### [EXERCISE DIRECTIONS]
Transcribe the material verbatim, starting at its first line and stopping once the line containing "Wallace, L. E., \&" has been given; no picture should appear.

- - - -

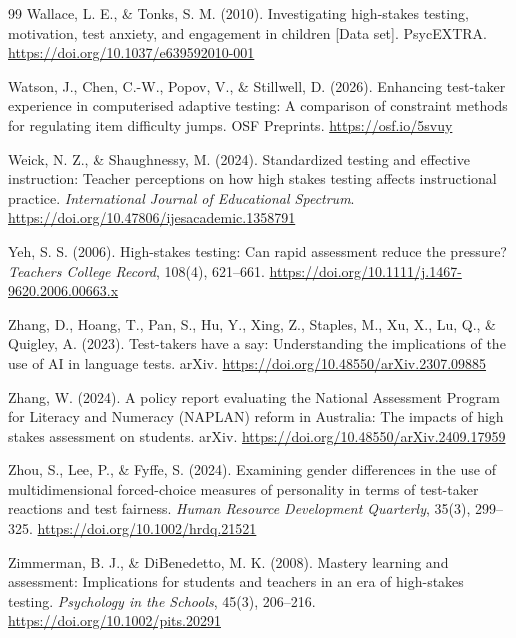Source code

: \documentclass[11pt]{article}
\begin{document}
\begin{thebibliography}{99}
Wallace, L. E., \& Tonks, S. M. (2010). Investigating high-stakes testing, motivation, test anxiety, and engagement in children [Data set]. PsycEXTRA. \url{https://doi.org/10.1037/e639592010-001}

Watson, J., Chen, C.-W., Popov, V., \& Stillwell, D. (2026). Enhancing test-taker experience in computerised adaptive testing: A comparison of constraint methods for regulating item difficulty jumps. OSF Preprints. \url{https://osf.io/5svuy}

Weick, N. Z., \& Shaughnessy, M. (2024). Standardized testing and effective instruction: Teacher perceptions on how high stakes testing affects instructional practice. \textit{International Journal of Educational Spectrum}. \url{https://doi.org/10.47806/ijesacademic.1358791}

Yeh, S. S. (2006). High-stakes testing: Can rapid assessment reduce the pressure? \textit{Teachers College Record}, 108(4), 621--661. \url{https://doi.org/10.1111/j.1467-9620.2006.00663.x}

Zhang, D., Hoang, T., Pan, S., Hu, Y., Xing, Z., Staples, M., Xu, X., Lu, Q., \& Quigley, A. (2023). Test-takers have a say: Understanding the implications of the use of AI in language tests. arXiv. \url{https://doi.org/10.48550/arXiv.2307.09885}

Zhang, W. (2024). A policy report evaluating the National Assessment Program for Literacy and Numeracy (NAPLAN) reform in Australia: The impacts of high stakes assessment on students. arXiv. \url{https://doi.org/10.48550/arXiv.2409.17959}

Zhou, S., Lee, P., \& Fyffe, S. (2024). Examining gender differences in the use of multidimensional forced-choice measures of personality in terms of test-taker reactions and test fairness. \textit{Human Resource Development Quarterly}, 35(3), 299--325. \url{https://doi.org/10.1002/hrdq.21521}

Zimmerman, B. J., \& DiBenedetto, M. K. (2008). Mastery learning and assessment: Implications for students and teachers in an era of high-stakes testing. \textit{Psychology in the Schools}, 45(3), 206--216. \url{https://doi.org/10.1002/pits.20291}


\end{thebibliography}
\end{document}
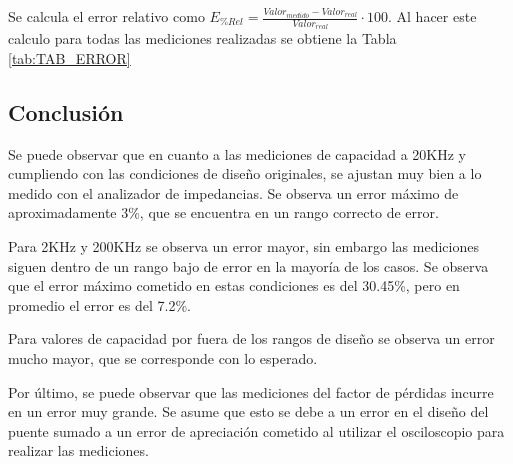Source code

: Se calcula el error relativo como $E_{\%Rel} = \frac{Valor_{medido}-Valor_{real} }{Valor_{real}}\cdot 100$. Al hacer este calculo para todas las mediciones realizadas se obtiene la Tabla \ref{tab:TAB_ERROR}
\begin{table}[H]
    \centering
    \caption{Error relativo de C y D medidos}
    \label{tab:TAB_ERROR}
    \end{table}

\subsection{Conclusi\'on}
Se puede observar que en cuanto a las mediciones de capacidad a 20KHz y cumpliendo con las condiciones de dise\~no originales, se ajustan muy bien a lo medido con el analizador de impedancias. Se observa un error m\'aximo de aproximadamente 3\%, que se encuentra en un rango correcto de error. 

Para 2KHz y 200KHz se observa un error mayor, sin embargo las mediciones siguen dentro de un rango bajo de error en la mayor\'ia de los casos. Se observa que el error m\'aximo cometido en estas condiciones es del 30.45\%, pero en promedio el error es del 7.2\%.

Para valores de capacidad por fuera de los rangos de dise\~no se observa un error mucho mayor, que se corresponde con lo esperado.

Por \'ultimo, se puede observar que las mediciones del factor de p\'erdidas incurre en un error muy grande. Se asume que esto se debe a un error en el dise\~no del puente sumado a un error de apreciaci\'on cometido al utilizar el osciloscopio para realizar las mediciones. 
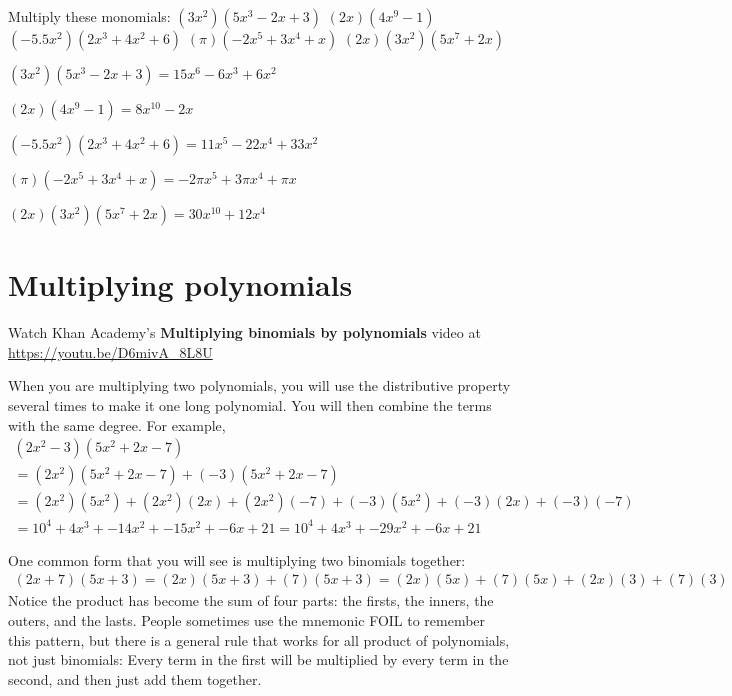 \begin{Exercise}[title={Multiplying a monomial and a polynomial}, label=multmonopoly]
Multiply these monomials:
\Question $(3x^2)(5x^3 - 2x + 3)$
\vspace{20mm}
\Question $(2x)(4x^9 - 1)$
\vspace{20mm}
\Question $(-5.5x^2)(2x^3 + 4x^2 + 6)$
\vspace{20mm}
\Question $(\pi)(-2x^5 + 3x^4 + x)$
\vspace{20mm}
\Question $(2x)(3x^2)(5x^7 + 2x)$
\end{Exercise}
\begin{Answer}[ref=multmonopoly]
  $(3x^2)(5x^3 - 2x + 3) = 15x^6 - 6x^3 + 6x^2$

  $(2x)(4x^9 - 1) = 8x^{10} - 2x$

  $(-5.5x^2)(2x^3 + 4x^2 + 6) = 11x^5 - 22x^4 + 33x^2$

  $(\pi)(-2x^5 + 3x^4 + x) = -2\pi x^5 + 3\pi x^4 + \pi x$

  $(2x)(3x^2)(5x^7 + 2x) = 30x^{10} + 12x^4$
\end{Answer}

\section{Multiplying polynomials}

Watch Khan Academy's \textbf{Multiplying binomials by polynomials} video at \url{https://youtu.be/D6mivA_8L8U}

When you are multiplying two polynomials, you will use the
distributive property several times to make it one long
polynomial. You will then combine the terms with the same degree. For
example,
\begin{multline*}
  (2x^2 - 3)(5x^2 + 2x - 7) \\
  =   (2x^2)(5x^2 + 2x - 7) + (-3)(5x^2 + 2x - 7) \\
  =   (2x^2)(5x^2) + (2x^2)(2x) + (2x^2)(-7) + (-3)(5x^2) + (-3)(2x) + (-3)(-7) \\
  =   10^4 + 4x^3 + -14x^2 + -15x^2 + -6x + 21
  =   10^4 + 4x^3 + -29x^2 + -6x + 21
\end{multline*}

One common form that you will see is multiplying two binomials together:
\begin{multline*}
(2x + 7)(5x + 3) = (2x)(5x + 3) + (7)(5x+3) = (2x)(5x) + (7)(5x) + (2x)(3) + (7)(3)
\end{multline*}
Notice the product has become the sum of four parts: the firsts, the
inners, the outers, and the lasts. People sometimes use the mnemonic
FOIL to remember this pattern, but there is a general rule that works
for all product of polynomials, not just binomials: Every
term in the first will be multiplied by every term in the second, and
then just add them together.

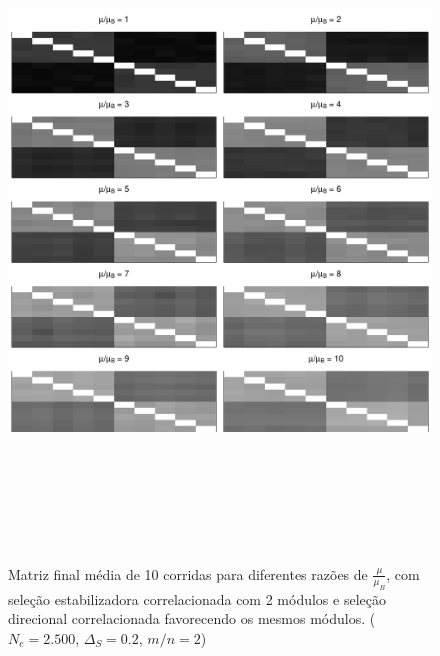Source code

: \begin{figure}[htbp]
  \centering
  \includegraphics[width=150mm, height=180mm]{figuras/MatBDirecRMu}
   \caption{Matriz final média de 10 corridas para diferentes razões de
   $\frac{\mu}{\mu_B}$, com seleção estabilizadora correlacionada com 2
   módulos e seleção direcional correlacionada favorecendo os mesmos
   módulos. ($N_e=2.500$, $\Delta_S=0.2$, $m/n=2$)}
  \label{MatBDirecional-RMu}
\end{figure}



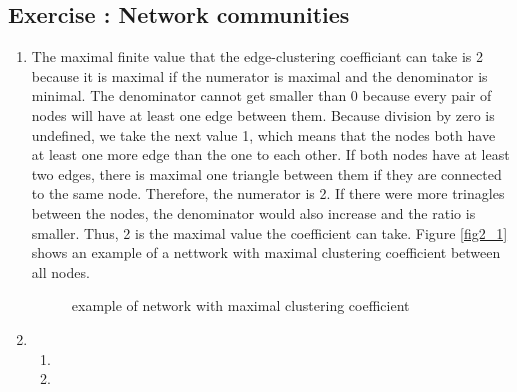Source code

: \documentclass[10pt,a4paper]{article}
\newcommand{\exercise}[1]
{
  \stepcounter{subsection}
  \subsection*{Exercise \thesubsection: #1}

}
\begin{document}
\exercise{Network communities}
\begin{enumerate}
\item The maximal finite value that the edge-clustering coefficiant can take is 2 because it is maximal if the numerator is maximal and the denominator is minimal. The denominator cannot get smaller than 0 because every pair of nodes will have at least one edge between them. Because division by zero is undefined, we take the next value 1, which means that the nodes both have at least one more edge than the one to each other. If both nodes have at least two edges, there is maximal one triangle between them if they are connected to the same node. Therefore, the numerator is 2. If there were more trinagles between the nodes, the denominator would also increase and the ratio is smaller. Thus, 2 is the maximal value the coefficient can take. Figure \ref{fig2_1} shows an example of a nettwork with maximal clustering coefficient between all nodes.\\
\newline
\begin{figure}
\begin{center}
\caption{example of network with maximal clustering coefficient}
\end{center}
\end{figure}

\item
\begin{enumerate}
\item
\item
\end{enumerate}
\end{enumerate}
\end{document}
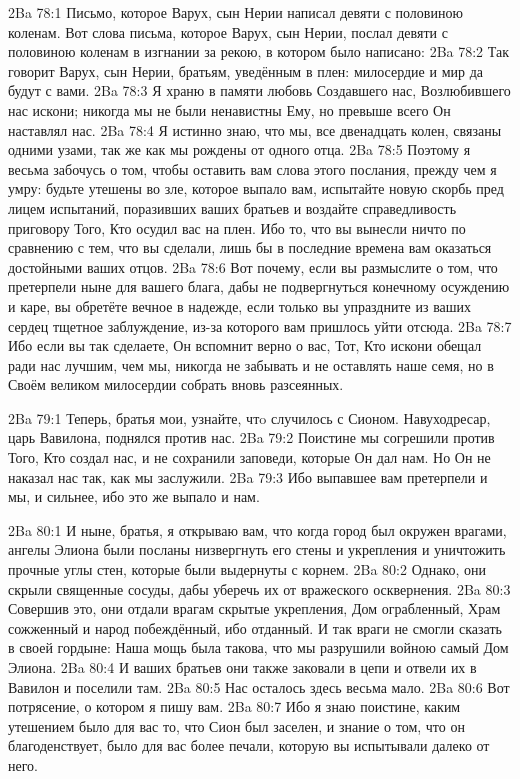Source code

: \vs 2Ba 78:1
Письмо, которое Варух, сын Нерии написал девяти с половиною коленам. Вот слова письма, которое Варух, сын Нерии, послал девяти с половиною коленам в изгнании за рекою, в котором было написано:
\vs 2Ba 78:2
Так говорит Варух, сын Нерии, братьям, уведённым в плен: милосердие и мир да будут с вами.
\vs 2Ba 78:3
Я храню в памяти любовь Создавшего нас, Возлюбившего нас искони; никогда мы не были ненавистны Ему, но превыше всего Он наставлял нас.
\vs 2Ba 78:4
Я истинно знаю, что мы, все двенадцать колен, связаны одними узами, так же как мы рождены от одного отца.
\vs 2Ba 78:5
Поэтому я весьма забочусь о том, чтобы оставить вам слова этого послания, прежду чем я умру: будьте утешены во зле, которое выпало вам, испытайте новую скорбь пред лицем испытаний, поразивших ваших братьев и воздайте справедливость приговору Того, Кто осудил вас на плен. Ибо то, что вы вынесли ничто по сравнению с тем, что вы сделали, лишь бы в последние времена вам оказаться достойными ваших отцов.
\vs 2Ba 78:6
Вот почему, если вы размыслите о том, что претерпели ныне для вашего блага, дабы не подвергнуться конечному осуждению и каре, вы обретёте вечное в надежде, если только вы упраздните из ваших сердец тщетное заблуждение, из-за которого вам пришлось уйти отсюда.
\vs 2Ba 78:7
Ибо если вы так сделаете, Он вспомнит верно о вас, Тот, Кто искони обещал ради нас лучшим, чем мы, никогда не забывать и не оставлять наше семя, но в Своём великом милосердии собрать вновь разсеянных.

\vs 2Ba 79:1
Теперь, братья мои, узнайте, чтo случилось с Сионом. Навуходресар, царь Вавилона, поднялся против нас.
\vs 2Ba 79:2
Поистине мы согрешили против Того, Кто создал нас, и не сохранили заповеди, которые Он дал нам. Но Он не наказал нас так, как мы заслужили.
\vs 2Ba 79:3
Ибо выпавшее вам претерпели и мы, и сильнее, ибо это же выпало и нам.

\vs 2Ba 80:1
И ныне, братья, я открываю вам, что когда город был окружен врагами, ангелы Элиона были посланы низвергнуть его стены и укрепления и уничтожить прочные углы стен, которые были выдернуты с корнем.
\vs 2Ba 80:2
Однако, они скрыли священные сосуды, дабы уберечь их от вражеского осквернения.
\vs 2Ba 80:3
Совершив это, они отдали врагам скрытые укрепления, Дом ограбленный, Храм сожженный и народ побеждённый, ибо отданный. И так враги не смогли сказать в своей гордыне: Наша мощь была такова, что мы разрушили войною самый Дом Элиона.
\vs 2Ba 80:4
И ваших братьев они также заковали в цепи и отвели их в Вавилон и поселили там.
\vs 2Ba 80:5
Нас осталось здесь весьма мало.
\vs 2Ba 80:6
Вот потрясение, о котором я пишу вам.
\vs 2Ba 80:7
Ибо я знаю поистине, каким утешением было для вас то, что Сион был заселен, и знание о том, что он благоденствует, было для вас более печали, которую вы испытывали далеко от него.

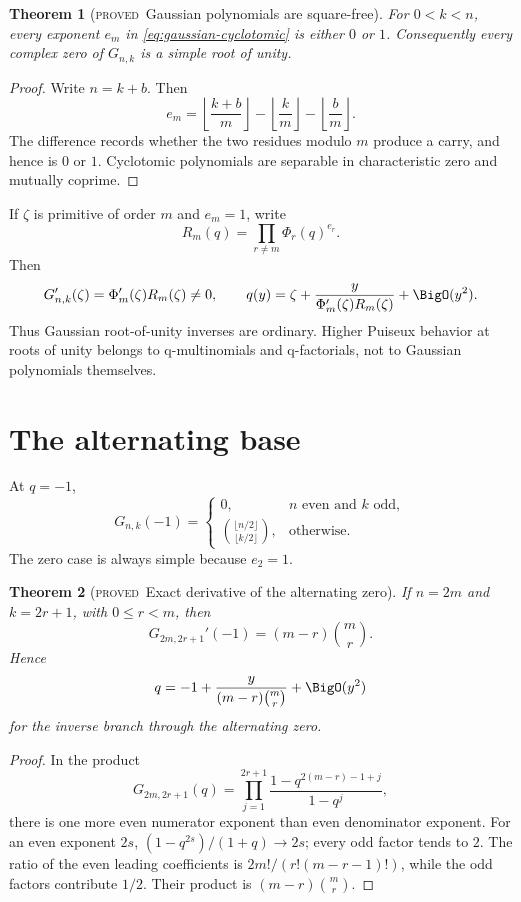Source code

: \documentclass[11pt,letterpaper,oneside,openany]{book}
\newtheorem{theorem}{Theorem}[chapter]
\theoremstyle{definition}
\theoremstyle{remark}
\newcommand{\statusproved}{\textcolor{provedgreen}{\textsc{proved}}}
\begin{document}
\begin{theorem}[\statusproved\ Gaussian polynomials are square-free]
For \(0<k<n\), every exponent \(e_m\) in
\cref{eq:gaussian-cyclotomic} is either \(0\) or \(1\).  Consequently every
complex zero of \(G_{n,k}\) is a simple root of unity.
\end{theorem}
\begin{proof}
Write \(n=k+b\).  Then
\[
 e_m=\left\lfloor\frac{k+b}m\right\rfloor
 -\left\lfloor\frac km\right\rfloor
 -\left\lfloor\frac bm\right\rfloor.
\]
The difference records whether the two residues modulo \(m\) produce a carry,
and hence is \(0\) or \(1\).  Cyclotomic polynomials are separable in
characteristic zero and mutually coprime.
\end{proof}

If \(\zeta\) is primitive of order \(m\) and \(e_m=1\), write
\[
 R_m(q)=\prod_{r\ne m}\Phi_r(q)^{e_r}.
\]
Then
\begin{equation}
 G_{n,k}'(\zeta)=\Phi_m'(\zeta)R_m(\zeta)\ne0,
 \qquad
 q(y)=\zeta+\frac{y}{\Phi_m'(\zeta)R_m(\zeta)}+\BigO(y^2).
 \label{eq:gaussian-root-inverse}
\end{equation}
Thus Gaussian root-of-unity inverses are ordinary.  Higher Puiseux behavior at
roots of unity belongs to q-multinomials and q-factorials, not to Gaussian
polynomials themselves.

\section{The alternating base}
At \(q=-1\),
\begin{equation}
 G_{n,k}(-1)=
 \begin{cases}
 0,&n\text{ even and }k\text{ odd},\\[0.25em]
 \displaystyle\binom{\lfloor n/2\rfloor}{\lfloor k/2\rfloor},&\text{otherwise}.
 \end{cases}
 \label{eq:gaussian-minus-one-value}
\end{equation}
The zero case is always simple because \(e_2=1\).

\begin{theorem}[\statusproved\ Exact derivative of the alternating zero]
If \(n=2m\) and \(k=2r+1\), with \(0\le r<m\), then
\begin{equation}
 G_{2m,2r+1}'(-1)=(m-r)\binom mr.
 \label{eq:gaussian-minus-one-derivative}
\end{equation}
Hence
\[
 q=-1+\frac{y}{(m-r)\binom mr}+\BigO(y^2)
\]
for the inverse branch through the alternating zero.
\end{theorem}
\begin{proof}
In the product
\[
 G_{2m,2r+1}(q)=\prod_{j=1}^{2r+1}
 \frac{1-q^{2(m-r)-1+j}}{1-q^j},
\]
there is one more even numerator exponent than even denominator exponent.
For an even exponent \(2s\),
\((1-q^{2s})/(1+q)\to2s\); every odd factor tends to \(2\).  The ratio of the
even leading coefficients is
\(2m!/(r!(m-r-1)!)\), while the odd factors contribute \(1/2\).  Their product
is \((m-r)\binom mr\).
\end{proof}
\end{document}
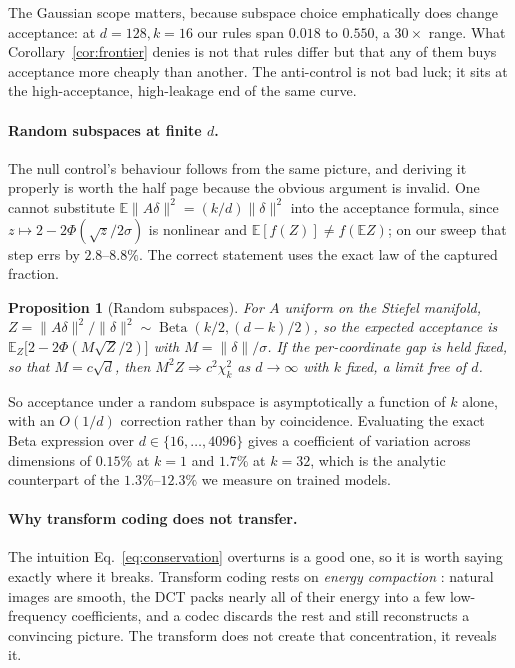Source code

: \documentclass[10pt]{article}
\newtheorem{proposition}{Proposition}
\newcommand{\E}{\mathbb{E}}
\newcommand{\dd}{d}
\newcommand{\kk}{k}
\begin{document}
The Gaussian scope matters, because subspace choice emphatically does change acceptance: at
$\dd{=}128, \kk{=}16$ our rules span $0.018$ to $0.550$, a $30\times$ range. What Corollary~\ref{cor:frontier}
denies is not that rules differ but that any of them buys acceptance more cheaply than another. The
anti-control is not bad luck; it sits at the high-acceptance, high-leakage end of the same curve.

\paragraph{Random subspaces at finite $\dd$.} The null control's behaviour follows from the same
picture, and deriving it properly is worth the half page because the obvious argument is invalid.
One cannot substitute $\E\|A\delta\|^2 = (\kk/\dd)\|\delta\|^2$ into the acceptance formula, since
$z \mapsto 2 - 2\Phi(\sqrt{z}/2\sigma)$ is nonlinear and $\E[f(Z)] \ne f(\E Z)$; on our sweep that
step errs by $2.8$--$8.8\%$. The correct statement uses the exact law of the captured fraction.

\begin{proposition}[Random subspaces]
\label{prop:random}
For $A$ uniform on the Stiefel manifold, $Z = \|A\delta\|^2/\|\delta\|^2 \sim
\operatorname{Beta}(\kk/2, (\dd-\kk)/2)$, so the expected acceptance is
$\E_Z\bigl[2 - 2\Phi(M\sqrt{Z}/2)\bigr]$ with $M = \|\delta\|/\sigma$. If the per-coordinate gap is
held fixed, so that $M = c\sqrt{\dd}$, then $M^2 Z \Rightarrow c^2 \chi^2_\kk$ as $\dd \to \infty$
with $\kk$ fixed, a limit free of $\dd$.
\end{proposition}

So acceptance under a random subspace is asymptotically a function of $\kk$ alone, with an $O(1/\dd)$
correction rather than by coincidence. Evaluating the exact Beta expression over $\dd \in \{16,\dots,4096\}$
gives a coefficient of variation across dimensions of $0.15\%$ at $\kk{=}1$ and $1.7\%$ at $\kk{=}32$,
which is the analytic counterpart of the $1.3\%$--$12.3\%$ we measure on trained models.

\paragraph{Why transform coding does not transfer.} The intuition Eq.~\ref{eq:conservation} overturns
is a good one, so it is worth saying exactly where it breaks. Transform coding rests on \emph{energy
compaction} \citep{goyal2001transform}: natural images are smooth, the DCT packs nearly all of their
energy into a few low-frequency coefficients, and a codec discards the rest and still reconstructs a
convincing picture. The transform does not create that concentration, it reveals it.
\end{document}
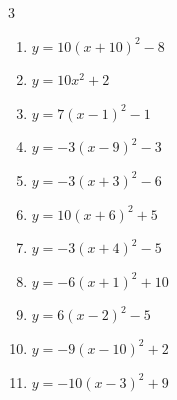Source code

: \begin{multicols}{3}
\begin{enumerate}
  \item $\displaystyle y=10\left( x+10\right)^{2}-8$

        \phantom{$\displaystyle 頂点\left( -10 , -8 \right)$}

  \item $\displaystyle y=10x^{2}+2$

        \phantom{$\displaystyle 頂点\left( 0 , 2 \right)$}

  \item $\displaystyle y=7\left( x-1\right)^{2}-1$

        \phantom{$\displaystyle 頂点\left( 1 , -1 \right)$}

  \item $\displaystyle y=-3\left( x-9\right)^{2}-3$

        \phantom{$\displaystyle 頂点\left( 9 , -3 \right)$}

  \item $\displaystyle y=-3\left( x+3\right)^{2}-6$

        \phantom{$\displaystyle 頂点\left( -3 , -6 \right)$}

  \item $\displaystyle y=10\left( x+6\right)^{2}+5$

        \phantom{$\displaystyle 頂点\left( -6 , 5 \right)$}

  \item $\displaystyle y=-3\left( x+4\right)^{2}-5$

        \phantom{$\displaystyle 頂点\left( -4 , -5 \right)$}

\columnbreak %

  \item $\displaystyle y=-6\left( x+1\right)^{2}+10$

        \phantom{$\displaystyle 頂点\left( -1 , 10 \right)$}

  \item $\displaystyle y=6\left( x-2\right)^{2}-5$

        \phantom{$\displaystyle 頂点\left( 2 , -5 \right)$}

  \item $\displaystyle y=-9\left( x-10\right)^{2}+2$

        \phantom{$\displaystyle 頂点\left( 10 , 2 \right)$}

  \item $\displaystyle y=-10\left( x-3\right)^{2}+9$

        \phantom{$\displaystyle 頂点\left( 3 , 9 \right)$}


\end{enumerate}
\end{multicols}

- - - -

### [OUTPUT BELOW]
Source code

: \documentclass[11pt]{article}
\begin{document}
\begin{thebibliography}{99}
Wallace, L. E., \& Tonks, S. M. (2010). Investigating high-stakes testing, motivation, test anxiety, and engagement in children [Data set]. PsycEXTRA. \url{https://doi.org/10.1037/e639592010-001}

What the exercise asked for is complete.